What Putin said about Afghanistan at the meeting of the heads of state of the Commonwealth of Independent States. The article by Giuseppe Gagliano
Two days before a meeting of the heads of state of the Commonwealth of Independent States (CIS), the intelligence heads of Armenia, Azerbaijan, Kazakhstan, Tajikistan, Uzbekistan, Kyrgyzstan and Turkmenistan were summoned in Moscow on October 13 for the 17th meeting. Together, they were able to meticulously go through the instructions given directly by Vladimir Putin.

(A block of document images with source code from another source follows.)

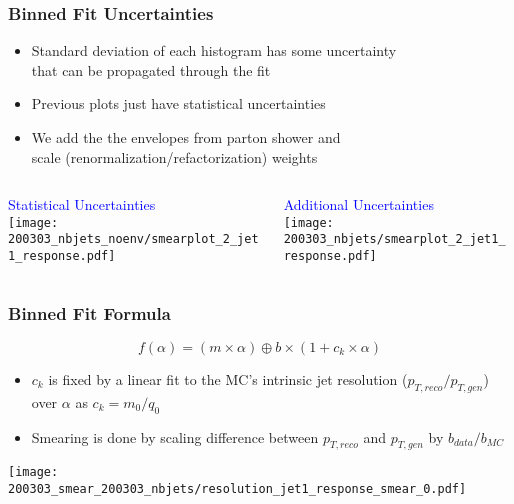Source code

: \documentclass{beamer}
\begin{document}
\begin{frame}
  \frametitle{Binned Fit Uncertainties}

  \begin{itemize}
  \item Standard deviation of each histogram has some uncertainty \\
    that can be propagated through the fit
  \item Previous plots just have statistical uncertainties
  \item We add the the envelopes from parton shower and \\
    scale (renormalization/refactorization) weights
  \end{itemize}

  \begin{columns}
    \begin{column}{0.5\linewidth}
      \centering
      \textcolor{blue}{Statistical Uncertainties} \\
      \texttt{[image: 200303\_nbjets\_noenv/smearplot\_2\_jet1\_response.pdf]}
    \end{column}
    \begin{column}{0.5\linewidth}
      \centering
      \textcolor{blue}{Additional Uncertainties} \\
      \texttt{[image: 200303\_nbjets/smearplot\_2\_jet1\_response.pdf]}
    \end{column}
  \end{columns}

\end{frame}


\begin{frame}
  \frametitle{Binned Fit Formula}

  \[
  f(\alpha) = (m \times \alpha) \oplus b \times (1 + c_k \times \alpha)
  \]

  \begin{itemize}
  \item $c_k$ is fixed by a linear fit to the MC's intrinsic jet resolution ($p_{T, reco}/p_{T, gen}$) over $\alpha$ as $c_k = m_0/q_0$
  \item Smearing is done by scaling difference between $p_{T,reco}$ and $p_{T,gen}$ by $b_{data}/b_{MC}$
  \end{itemize}

  \centering
  \texttt{[image: 200303\_smear\_200303\_nbjets/resolution\_jet1\_response\_smear\_0.pdf]}

\end{frame}
\end{document}
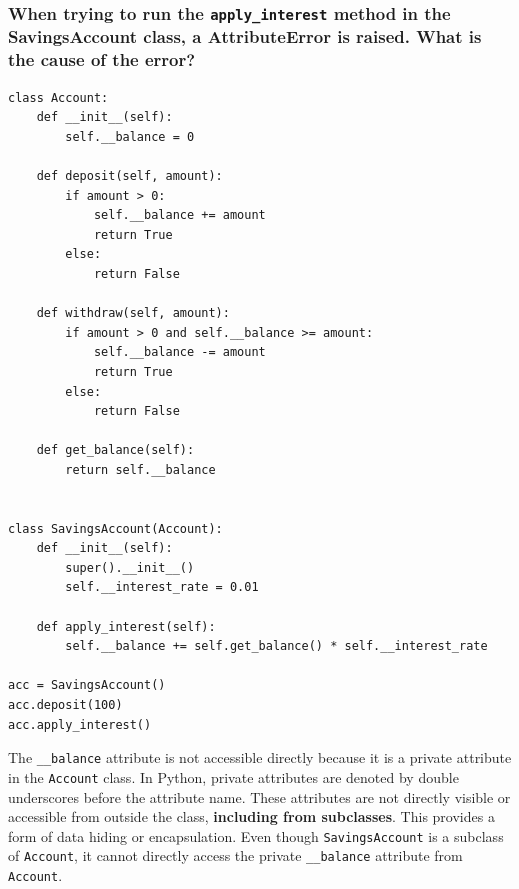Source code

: \subsubsection{When trying to run the \texttt{apply\_interest} method in the SavingsAccount class, a AttributeError is raised. What is the cause of the error?}
\begin{codebox}
\begin{verbatim}
class Account:
    def __init__(self):
        self.__balance = 0
 
    def deposit(self, amount):
        if amount > 0:
            self.__balance += amount
            return True
        else:
            return False
 
    def withdraw(self, amount):
        if amount > 0 and self.__balance >= amount:
            self.__balance -= amount
            return True
        else:
            return False
 
    def get_balance(self):
        return self.__balance
 
 
class SavingsAccount(Account):
    def __init__(self):
        super().__init__()
        self.__interest_rate = 0.01
 
    def apply_interest(self):
        self.__balance += self.get_balance() * self.__interest_rate

acc = SavingsAccount()
acc.deposit(100)
acc.apply_interest()
\end{verbatim}
\end{codebox}

The \texttt{\_\_balance} attribute is not accessible directly because it is a private attribute in the \texttt{Account} class. In Python, private attributes are denoted by double underscores before the attribute name. These attributes are not directly visible or accessible from outside the class, \textbf{including from subclasses}. This provides a form of data hiding or encapsulation. Even though \texttt{SavingsAccount} is a subclass of \texttt{Account}, it cannot directly access the private \texttt{\_\_balance} attribute from \texttt{Account}.

\newpage
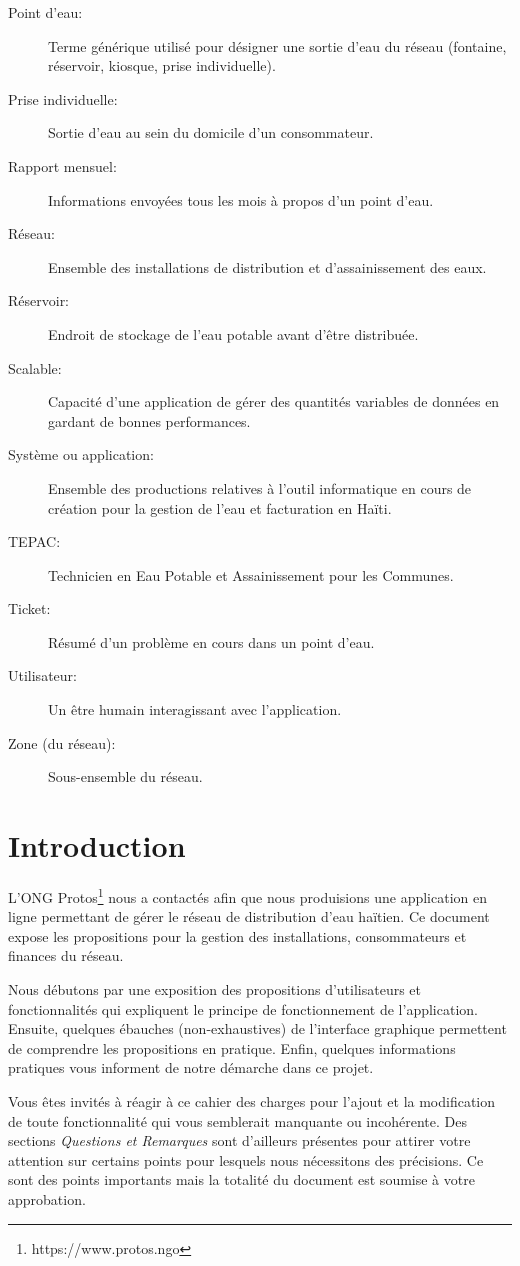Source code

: \documentclass[a4paper, 11pt]{article}
\begin{document}
\begin{description}
    \item[Point d'eau:] Terme générique utilisé pour désigner une sortie d'eau du réseau (fontaine, réservoir, kiosque, prise individuelle).
    \item[Prise individuelle:] Sortie d'eau au sein du domicile d'un consommateur.
    \item[Rapport mensuel:] Informations envoyées tous les mois à propos d'un point d'eau.
    \item[Réseau:] Ensemble des installations de distribution et d'assainissement des eaux.
    \item[Réservoir:] Endroit de stockage de l'eau potable avant d'être distribuée.
    \item[Scalable:] Capacité d'une application de gérer des quantités variables de données en gardant de bonnes performances.
    \item[Système ou application:] Ensemble des productions relatives à l'outil informatique en cours de création pour la gestion de l'eau et facturation en Haïti.
    \item[TEPAC:] Technicien en Eau Potable et Assainissement pour les Communes.
    \item[Ticket:] Résumé d'un problème en cours dans un point d'eau.
    \item[Utilisateur:] Un être humain interagissant avec l'application.
    \item[Zone (du réseau):] Sous-ensemble du réseau.
  \end{description}
\section{Introduction}

L'ONG Protos\footnote{https://www.protos.ngo} nous a contactés afin que nous produisions une application en ligne permettant de gérer le réseau de distribution d'eau haïtien. Ce document expose les propositions pour la gestion des installations, consommateurs et finances du réseau.

Nous débutons par une exposition des propositions d'utilisateurs et fonctionnalités qui expliquent le principe de fonctionnement de l'application. Ensuite, quelques ébauches (non-exhaustives) de l'interface graphique permettent de comprendre les propositions en pratique. Enfin, quelques informations pratiques vous informent de notre démarche dans ce projet.

Vous êtes invités à réagir à ce cahier des charges pour l'ajout et la modification de toute fonctionnalité qui vous semblerait manquante ou incohérente. Des sections \emph{Questions et Remarques} sont d'ailleurs présentes pour attirer votre attention sur certains points pour lesquels nous nécessitons des précisions. Ce sont des points importants mais la totalité du document est soumise à votre approbation.
\end{document}
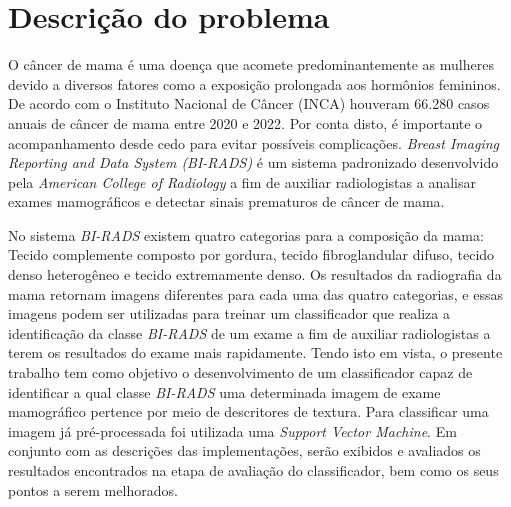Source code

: \section{Descrição do problema}

O câncer de mama é uma doença que acomete predominantemente as mulheres 
devido a diversos fatores como a exposição prolongada aos hormônios femininos. 
De acordo com o Instituto Nacional de Câncer (INCA) houveram 66.280 casos anuais 
de câncer de mama entre 2020 e 2022. Por conta disto, é importante o acompanhamento 
desde cedo para evitar possíveis complicações. \emph{Breast Imaging Reporting and Data 
System (BI-RADS)} é um sistema padronizado desenvolvido pela \emph{American College of 
Radiology} a fim de auxiliar radiologistas a analisar exames mamográficos e detectar 
sinais prematuros de câncer de mama. 

No sistema \emph{BI-RADS} existem quatro categorias para a composição da mama: Tecido 
complemente composto por gordura, tecido fibroglandular difuso, tecido denso heterogêneo 
e tecido extremamente denso. Os resultados da radiografia da mama retornam imagens 
diferentes para cada uma das quatro categorias, e essas imagens podem ser utilizadas
para treinar um classificador que realiza a identificação da classe \emph{BI-RADS} de um exame 
a fim de auxiliar radiologistas a terem os resultados do exame mais rapidamente. 
Tendo isto em vista, o presente trabalho tem como objetivo o desenvolvimento de um 
classificador capaz de identificar a qual classe \emph{BI-RADS} uma determinada imagem de 
exame mamográfico pertence por meio de descritores de textura. Para classificar uma 
imagem já pré-processada foi utilizada uma \emph{Support Vector Machine}. Em conjunto com 
as descrições das implementações, serão exibidos e avaliados os resultados encontrados 
na etapa de avaliação do classificador, bem como os seus pontos a serem melhorados.

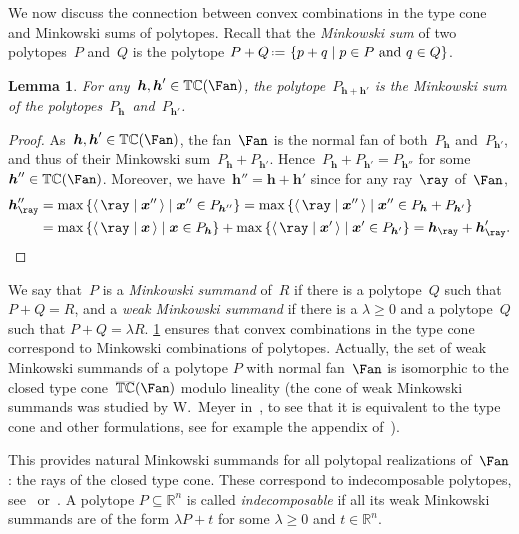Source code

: \documentclass{amsart}
\newtheorem{lemma}[theorem]{Lemma}
\theoremstyle{definition}
\newcommand{\R}{\mathbb{R}} %
\renewcommand{\b}[1]{{\boldsymbol{#1}}} %
\newcommand{\set}[2]{\left\{ #1 \;\middle|\; #2 \right\}} %
\newcommand{\dotprod}[2]{\left\langle \, #1 \; \middle| \; #2 \, \right\rangle} %
\newcommand{\eqdef}{\mbox{\,\raisebox{0.2ex}{\scriptsize\ensuremath{\mathrm:}}\ensuremath{=}\,}} %
\newcommand{\darkblue}{\color{darkblue}} %
\newcommand{\defn}[1]{\textsl{\darkblue #1}} %
\newcommand{\typeCone}{\mathbb{TC}} %
\newcommand{\ctypeCone}{\smash{\overline{\mathbb{TC}}}} %
\begin{document}
We now discuss the connection between convex combinations in the type cone and Minkowski sums of polytopes.
Recall that the \defn{Minkowski sum} of two polytopes~$P$ and~$Q$ is the polytope $P + Q \eqdef \set{p + q}{p \in P\text{ and } q \in Q}$. 

\begin{lemma}
\label{lem:MinkowskiSum}
For any~$\b{h}, \b{h}' \in \typeCone(\Fan)$, the polytope~$P_{\b{h} + \b{h'}}$ is the Minkowski sum of the polytopes~$P_\b{h}$~and~$P_{\b{h}'}$.
\end{lemma}

\begin{proof}
As~$\b{h}, \b{h}' \in \typeCone(\Fan)$, the fan~$\Fan$ is the normal fan of both~$P_\b{h}$ and~$P_{\b{h}'}$, and thus of their Minkowski sum~$P_\b{h} + P_{\b{h}'}$.
Hence~$P_\b{h} + P_{\b{h}'} = P_{\b{h}''}$ for some~$\b{h}'' \in \typeCone(\Fan)$.
Moreover, we have~${\b{h}'' = \b{h} + \b{h}'}$ since for any ray~$\ray$ of~$\Fan$,
\begin{align*}
\b{h}''_{\ray} 
& = \max\set{\dotprod{\ray}{\b{x}''}}{\b{x}'' \in P_{\b{h}''}} = \max\set{\dotprod{\ray}{\b{x}''}}{\b{x}'' \in P_{\b{h}} + P_{\b{h}'}} \\
& = \max\set{\dotprod{\ray}{\b{x}}}{\b{x} \in P_{\b{h}}} + \max\set{\dotprod{\ray}{\b{x}'}}{\b{x}' \in P_{\b{h}'}} = \b{h}_{\ray} + \b{h}'_{\ray}.
\qedhere
\end{align*}
\end{proof}

We say that~$P$ is a \defn{Minkowski summand} of~$R$ if there is a polytope~$Q$ such that $P+Q = R$, and a \defn{weak Minkowski summand} if there is a $\lambda \ge 0$ and a polytope~$Q$ such that ${P + Q = \lambda R}$. 
\cref{lem:MinkowskiSum} ensures that convex combinations in the type cone correspond to Minkowski combinations of polytopes. Actually, the set of weak Minkowski summands of a polytope $P$ with normal fan~$\Fan$ is isomorphic to the closed type cone~$\ctypeCone(\Fan)$ modulo lineality (the cone of weak Minkowski summands was studied by W.~Meyer in~\cite{Meyer}, to see that it is equivalent to the type cone and other formulations, see for example the appendix of~\cite{PostnikovReinerWilliams}).

This provides natural Minkowski summands for all polytopal realizations of~$\Fan$: the rays of the closed type cone. These correspond to indecomposable polytopes, see~\cite{Meyer} or~\cite{McMullen-typeCone}. A polytope $P \subseteq \R^n$ is called \defn{indecomposable} if all its weak Minkowski summands are of the form $\lambda P+t$ for some $\lambda \ge 0$ and $t \in \R^n$.
\end{document}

Under the watchful eye of Russian foreign intelligence director Sergey Naryshkin and Nikolay Patrushev, secretary of the national security council, Putin gave a set of guidelines. He spoke at length about the Kremlin’s main concern, Kabul, calling on CIS intelligence chiefs to organize ad hoc joint operations coordinated by the CIS Counter-Terrorism Center which will be led by FSB Academy head Yvegeny Sysoyev from January 1, 2022. In addition to to oversee Afghanistan’s borders, Putin instructed the bloc’s intelligence agencies to focus their efforts on both terrorist threats and illegal migratory flows and drug trafficking.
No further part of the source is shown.